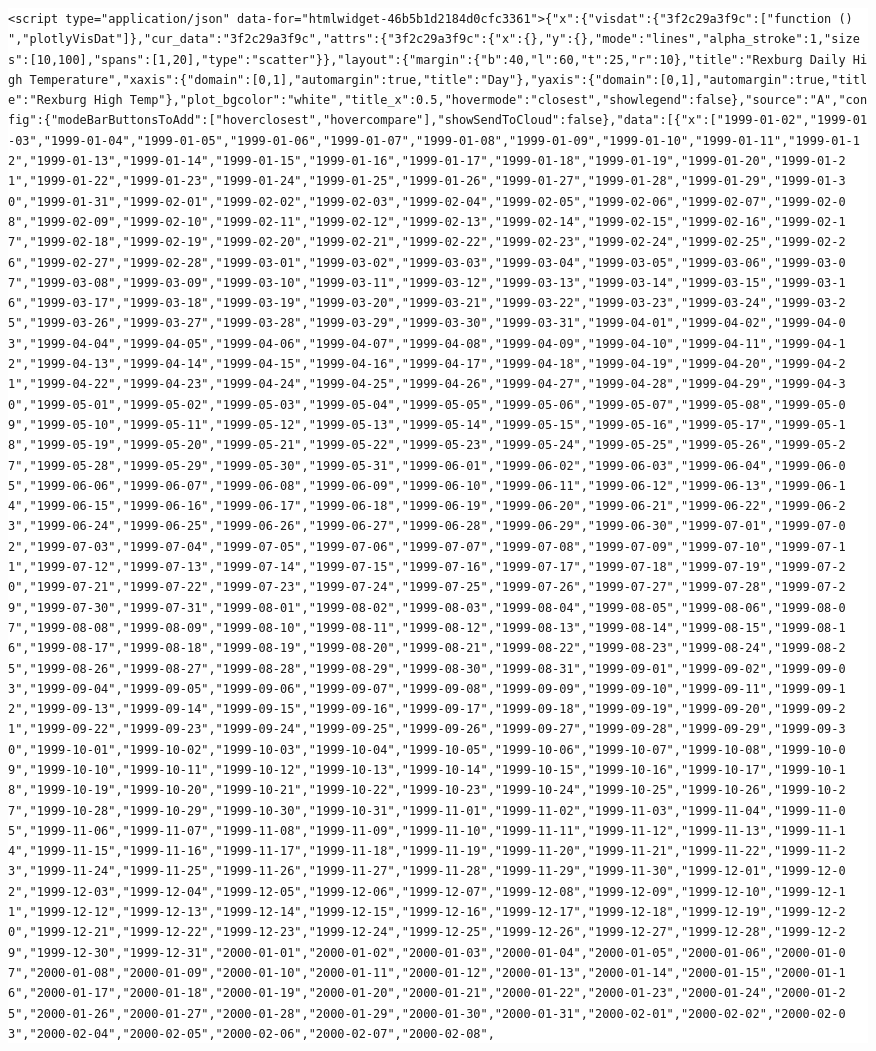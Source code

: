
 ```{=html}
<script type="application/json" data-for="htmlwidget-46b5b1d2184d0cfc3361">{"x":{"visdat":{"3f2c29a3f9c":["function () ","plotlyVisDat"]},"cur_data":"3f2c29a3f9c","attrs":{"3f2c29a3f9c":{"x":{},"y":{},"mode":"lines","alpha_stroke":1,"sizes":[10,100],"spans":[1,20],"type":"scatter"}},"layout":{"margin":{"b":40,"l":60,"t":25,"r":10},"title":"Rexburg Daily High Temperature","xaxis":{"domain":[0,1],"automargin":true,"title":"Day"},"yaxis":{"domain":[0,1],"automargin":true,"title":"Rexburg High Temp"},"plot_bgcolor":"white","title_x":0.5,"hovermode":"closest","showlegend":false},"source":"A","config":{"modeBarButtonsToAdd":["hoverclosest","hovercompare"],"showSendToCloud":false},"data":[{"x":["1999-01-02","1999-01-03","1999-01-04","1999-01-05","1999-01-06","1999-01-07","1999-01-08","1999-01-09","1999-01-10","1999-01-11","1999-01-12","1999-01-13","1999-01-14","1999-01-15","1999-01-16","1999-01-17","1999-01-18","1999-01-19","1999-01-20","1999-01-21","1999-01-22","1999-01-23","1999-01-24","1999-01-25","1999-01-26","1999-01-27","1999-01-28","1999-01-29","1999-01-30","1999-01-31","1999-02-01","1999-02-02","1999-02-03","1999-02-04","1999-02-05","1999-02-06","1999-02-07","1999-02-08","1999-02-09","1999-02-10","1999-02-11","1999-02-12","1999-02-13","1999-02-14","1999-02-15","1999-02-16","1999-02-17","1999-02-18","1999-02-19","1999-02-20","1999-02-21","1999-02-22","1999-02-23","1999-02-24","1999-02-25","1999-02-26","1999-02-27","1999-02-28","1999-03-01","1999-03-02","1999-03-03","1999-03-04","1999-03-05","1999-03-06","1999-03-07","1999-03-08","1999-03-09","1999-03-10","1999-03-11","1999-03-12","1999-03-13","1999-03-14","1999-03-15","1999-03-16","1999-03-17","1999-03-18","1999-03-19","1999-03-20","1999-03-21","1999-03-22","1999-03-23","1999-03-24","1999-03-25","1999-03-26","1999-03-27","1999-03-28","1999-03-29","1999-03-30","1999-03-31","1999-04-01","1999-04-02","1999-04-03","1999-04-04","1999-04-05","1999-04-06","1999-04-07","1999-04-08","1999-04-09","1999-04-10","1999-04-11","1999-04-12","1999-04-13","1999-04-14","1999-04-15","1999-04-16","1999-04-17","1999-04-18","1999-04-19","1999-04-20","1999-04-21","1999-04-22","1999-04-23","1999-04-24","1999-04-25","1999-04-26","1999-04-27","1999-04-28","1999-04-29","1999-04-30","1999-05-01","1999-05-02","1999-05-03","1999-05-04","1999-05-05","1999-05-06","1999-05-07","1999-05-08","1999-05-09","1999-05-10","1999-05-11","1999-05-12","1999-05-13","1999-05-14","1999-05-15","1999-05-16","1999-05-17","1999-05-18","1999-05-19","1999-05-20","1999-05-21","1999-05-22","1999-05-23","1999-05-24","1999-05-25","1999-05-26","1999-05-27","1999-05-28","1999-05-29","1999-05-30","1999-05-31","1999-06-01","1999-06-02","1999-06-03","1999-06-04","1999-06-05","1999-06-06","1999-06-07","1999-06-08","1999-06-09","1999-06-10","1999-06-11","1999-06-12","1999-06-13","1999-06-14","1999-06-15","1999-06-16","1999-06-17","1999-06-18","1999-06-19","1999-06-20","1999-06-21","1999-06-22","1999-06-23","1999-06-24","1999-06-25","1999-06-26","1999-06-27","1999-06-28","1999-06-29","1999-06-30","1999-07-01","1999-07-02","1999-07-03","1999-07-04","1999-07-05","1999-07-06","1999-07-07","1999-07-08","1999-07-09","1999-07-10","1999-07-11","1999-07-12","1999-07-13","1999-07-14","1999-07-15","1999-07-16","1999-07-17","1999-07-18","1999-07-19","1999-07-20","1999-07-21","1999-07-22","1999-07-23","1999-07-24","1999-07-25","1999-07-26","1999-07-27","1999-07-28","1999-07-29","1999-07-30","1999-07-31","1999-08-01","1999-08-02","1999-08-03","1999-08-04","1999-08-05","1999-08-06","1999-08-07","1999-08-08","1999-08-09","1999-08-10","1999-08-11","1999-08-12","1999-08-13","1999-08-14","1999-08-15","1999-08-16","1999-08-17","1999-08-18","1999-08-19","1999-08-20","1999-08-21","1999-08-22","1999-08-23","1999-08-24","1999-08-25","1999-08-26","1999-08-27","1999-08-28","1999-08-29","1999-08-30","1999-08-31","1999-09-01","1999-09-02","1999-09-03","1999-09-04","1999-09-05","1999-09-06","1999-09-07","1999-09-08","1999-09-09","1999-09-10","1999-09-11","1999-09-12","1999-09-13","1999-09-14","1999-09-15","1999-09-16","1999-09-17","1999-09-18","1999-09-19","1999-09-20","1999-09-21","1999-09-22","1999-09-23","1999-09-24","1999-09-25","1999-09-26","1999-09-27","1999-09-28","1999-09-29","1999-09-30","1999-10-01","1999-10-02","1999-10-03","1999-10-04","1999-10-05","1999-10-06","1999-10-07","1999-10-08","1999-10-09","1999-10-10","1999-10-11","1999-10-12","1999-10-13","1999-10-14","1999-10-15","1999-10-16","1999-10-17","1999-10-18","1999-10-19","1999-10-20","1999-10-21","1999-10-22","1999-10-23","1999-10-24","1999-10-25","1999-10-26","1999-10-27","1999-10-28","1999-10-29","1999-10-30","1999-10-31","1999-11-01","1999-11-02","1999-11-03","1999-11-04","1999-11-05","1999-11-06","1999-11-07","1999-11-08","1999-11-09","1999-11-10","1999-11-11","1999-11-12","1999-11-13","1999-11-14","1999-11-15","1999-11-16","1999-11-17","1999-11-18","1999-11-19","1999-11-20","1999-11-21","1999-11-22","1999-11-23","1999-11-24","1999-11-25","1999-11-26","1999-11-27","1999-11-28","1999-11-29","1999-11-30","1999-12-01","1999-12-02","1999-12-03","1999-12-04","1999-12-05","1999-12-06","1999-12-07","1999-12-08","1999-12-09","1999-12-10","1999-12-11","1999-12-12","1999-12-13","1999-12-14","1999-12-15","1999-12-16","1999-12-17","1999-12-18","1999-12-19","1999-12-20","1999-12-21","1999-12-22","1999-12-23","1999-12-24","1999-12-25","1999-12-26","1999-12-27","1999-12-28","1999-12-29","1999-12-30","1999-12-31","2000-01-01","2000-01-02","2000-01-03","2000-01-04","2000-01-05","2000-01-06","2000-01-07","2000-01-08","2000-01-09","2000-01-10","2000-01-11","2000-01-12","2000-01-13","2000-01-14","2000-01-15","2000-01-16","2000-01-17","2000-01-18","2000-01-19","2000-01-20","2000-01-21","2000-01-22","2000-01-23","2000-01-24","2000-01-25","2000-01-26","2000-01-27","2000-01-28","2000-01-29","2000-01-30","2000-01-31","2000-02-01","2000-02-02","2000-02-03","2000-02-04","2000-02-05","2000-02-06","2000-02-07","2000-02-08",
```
● ● ● ●
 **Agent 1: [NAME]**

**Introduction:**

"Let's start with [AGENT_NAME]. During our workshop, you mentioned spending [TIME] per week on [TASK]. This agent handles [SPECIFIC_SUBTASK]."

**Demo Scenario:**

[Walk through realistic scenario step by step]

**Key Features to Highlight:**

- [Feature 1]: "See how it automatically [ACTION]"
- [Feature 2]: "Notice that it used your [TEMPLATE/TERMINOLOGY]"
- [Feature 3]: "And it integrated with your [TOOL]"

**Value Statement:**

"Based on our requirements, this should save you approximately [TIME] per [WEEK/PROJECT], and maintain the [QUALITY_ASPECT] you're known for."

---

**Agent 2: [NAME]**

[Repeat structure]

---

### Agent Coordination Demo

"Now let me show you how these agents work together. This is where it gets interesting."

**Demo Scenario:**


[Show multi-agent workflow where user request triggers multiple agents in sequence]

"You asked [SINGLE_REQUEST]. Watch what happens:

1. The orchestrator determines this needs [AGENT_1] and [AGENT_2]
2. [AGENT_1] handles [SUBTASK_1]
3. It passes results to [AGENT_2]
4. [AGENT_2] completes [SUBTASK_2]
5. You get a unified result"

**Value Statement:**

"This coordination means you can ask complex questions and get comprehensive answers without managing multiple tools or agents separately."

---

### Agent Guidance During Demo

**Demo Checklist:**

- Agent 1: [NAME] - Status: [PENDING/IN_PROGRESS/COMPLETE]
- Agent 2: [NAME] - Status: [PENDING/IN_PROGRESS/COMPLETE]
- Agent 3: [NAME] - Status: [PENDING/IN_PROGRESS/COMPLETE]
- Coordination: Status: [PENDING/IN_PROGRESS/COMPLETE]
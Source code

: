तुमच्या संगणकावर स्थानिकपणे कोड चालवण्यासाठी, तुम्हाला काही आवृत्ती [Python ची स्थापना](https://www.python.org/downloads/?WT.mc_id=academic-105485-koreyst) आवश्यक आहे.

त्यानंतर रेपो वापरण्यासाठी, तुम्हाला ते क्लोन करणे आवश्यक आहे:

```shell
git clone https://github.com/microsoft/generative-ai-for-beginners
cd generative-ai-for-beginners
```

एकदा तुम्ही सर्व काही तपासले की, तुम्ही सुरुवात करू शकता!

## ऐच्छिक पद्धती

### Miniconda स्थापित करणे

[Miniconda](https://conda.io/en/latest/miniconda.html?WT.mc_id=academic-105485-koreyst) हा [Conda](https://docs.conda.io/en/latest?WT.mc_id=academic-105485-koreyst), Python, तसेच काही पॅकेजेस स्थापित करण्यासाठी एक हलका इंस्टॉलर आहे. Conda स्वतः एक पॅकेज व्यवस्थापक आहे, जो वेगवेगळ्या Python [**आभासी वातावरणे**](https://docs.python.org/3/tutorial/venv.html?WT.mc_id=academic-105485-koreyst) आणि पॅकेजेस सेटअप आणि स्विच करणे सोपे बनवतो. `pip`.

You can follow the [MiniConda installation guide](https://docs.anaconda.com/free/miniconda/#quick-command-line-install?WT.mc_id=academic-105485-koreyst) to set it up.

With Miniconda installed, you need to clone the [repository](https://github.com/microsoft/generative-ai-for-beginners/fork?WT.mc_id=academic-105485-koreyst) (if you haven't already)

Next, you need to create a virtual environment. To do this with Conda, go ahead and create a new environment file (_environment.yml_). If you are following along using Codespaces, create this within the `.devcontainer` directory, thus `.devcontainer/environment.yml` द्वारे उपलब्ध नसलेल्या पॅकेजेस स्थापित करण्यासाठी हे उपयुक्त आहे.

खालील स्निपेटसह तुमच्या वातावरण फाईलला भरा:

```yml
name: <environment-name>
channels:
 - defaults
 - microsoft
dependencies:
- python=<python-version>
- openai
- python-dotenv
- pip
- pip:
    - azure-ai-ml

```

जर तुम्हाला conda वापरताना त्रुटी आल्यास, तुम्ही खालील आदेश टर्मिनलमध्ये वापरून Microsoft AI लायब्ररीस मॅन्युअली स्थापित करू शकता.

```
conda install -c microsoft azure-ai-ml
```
● ● ● ●
Task goal —
Find each line holding the string "agents" in the listing above, then copy it.

Answer space —
"Now let me show you how these agents work together. This is where it gets interesting."
[Show multi-agent workflow where user request triggers multiple agents in sequence]
"This coordination means you can ask complex questions and get comprehensive answers without managing multiple tools or agents separately."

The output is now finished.